The British location that his military abilities protected was Crimea, or what would now appear on a world map as the Ukraine. As the fighting over the Ottoman Empire had ended between the 7th Earl of Cardigan’s United Kingdom faction and Russia, Major General James Thomas Brudenell had much to celebrate, and would also be known to sport his cardigans with fur and braided trimmings.

Then oddly enough, 11 years later on American soil, at the coveted private Ivy League college campus of Harvard University in Cambridge Massachusetts, another monumental sighting of the fashionable cardigan sweater appeared. It wasn’t quite the long cardigans for women style, nor the adorable cable knit cardigans that keep ladies looking fabulous, or even the subtle sex appeal of sharp navy blue cardigans.
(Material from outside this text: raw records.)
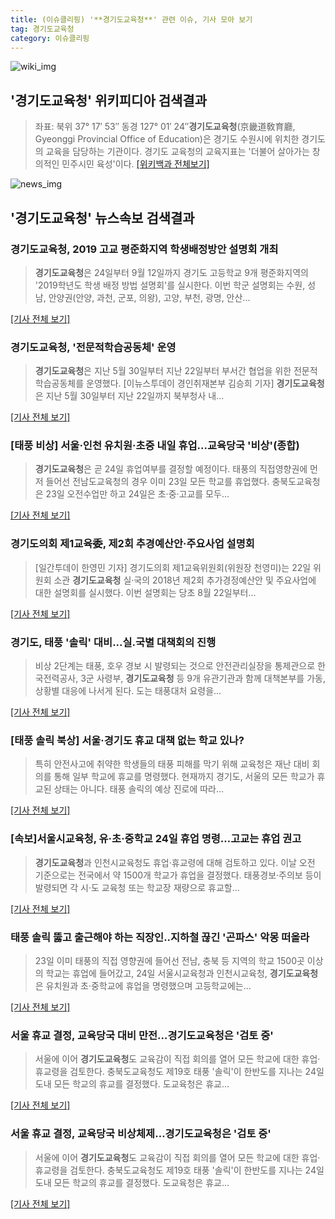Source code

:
 ```yaml
---
title: (이슈클리핑) '**경기도교육청**' 관련 이슈, 기사 모아 보기
tag: 경기도교육청
category: 이슈클리핑
---
```

![wiki_img](https://user-images.githubusercontent.com/42597476/44503234-41136a80-a6d0-11e8-9071-6fc6418eafe4.png)
## **'**경기도교육청**'** 위키피디아 검색결과
>좌표: 북위 37° 17′ 53″ 동경 127° 01′ 24″**경기도교육청**(京畿道敎育廳, Gyeonggi Provincial Office of Education)은 경기도 수원시에 위치한 경기도의 교육을 담당하는 기관이다. 경기도 교육청의 교육지표는 '더불어 살아가는 창의적인 민주시민 육성'이다.
[[위키백과 전체보기]](https://ko.wikipedia.org/wiki/경기도교육청)

![news_img](https://user-images.githubusercontent.com/42597476/44507050-1206f400-a6e4-11e8-8d98-7ffbfebb353f.png)

## **'**경기도교육청**'** 뉴스속보 검색결과
### **경기도교육청**, 2019 고교 평준화지역 학생배정방안 설명회 개최

>**경기도교육청**은 24일부터 9월 12일까지 경기도 고등학교 9개 평준화지역의 '2019학년도 학생 배정 방법 설명회'를 실시한다. 이번 학군 설명회는 수원, 성남, 안양권(안양, 과천, 군포, 의왕), 고양, 부천, 광명, 안산...

[[기사 전체 보기]](http://www.kyeongin.com/main/view.php?key=20180823010007413)

### **경기도교육청**, '전문적학습공동체' 운영

>**경기도교육청**은 지난 5월 30일부터 지난 22일부터 부서간 협업을 위한 전문적학습공동체를 운영했다. [이뉴스투데이 경인취재본부 김승희 기자] **경기도교육청**은 지난 5월 30일부터 지난 22일까지 북부청사 내...

[[기사 전체 보기]](http://www.enewstoday.co.kr/news/articleView.html?idxno=1224214)

### [태풍 비상] 서울·인천 유치원·초중 내일 휴업…교육당국 '비상'(종합)

>**경기도교육청**은 곧 24일 휴업여부를 결정할 예정이다. 태풍의 직접영향권에 먼저 들어선 전남도교육청의 경우 이미 23일 모든 학교를 휴업했다. 충북도교육청은 23일 오전수업만 하고 24일은 초·중·고교를 모두...

[[기사 전체 보기]](http://app.yonhapnews.co.kr/YNA/Basic/SNS/r.aspx?c=AKR20180823046651004&did=1195m)

### 경기도의회 제1교육委, 제2회 추경예산안·주요사업 설명회

>[일간투데이 한영민 기자] 경기도의회 제1교육위원회(위원장 천영미)는 22일 위원회 소관 **경기도교육청** 실·국의 2018년 제2회 추가경정예산안 및 주요사업에 대한 설명회를 실시했다. 이번 설명회는 당초 8월 22일부터...

[[기사 전체 보기]](http://www.dtoday.co.kr/news/articleView.html?idxno=276065)

### 경기도, 태풍 '솔릭' 대비...실.국별 대책회의 진행

>비상 2단계는 태풍, 호우 경보 시 발령되는 것으로 안전관리실장을 통제관으로 한국전력공사, 3군 사령부, **경기도교육청** 등 9개 유관기관과 함께 대책본부를 가동, 상황별 대응에 나서게 된다. 도는 태풍대처 요령을...

[[기사 전체 보기]](http://news.hankyung.com/article/201808230009h)

### [태풍 솔릭 북상] 서울·경기도 휴교 대책 없는 학교 있나?

>특히 안전사고에 취약한 학생들의 태풍 피해를 막기 위해 교육청은 재난 대비 회의를 통해 일부 학교에 휴교를 명령했다. 현재까지 경기도, 서울의 모든 학교가 휴교된 상태는 아니다. 태풍 솔릭의 예상 진로에 따라...

[[기사 전체 보기]](http://www.dailian.co.kr/news/view/734476/?sc=naver)

### [속보]서울시교육청, 유·초·중학교 24일 휴업 명령…고교는 휴업 권고

>**경기도교육청**과 인천시교육청도 휴업·휴교령에 대해 검토하고 있다. 이날 오전 기준으로는 전국에서 약 1500개 학교가 휴업을 결정했다. 태풍경보·주의보 등이 발령되면 각 시·도 교육청 또는 학교장 재량으로 휴교할...

[[기사 전체 보기]](http://news.chosun.com/site/data/html_dir/2018/08/23/2018082301000.html?utm_source=naver&utm_medium=original&utm_campaign=news)

### 태풍 솔릭 뚫고 출근해야 하는 직장인..지하철 끊긴 '곤파스' 악몽 떠올라

>23일 이미 태풍의 직접 영향권에 들어선 전남, 충북 등 지역의 학교 1500곳 이상의 학교는 휴업에 들어갔고, 24일 서울시교육청과 인천시교육청, **경기도교육청**은 유치원과 초·중학교에 휴업을 명령했으며 고등학교에는...

[[기사 전체 보기]](http://www.edaily.co.kr/news/newspath.asp?newsid=03493206619310272)

### 서울 휴교 결정, 교육당국 대비 만전…**경기도교육청**은 '검토 중'

>서울에 이어 **경기도교육청**도 교육감이 직접 회의를 열어 모든 학교에 대한 휴업·휴교령을 검토한다. 충북도교육청도 제19호 태풍 '솔릭'이 한반도를 지나는 24일 도내 모든 학교의 휴교를 결정했다. 도교육청은 휴교...

[[기사 전체 보기]](http://kdfnews.com/news/view.php?idx=31869)

### 서울 휴교 결정, 교육당국 비상체제…**경기도교육청**은 '검토 중'

>서울에 이어 **경기도교육청**도 교육감이 직접 회의를 열어 모든 학교에 대한 휴업·휴교령을 검토한다. 충북도교육청도 제19호 태풍 '솔릭'이 한반도를 지나는 24일 도내 모든 학교의 휴교를 결정했다. 도교육청은 휴교...

[[기사 전체 보기]](http://www.newsrep.co.kr/news/articleView.html?idxno=57039)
This version of the sweater format consisted of the letter “H” being attached to Harvard’s baseball jerseys – referred to as letter sweaters.

The cardigan’s use as athletic attire made another adjustment with the V-necked versions of letter cardigans appearing at Harvard University by 1900. Just think about how this academic look has progressed, with the added components that include wearing them with leather loafers, button-down collared dress shirts and chino pants that are part of the everyday Ivy League look.

War and sports may be the earliest purposes for the cardigan sweater, and its early plunge into the dresser drawers and closets of the United Kingdom and the United States. But in the 1920’s, this ever-evolving sweater was given the feminine touch, and emerged as a fantastic fashion piece in France by the world famous iconic fashion designer Coco. Now there would be the launch of creatively stylish innovation, with Coco devising lightweight cardigan jackets, with woven fabric and a trimmed collarless look. This sweater was the perfect match for a smart and sensual skirt.